Amazingly, this years' crop of nominees featured very little organic creature work. Only "Alice" qualified in the criteria of "Primary VFX Are Creatures," and also picked up more points with all of the facial animation featured in the film. With only 1/5 films heavily featuring character animation, the 2011 nominees are a bit of an anomaly, since regularly, most races include 2/3 or 3/3 films featuring character animation. Even with "Alice" earning these critical points for character animation, it still wasn't enough to topple "Inception"'s gargantuan point count. In fact, even if every other film earned those character animation points, it wouldn't have been enough to beat "Inception's" score.

So we shall see if The Predictinator can live again. If we're dead wrong, we'll have to determine how we screwed up, and perhaps, come up with a Predictinator 2.0 (for this new world order of five visual effects nominees), which will evolve over time.

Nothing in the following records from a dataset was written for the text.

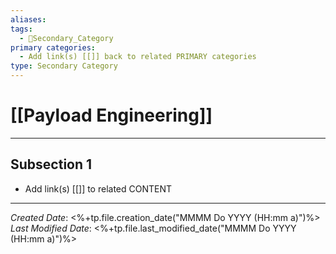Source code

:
 ```yaml
---
aliases: 
tags:
  - 🥈Secondary_Category
primary categories:
  - Add link(s) [[]] back to related PRIMARY categories
type: Secondary Category
---
```

# [[Payload Engineering]]

***

## Subsection 1

* Add link(s) [[]] to related CONTENT

***

*Created Date*: <%+tp.file.creation_date("MMMM Do YYYY (HH:mm a)")%>  
*Last Modified Date*: <%+tp.file.last_modified_date("MMMM Do YYYY (HH:mm a)")%>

That would be unfortunate and, quite frankly, boring, since it feels quite gratifying to have a solid, mature algorithm to predict the winner of the visual effects Oscar. Starting over and patiently waiting year after year, nursing the formula back to health. Naah, we don't want to do that.

We'll know in just a few days, when the winners of the 83rd Academy Awards are announced February 27, 2011.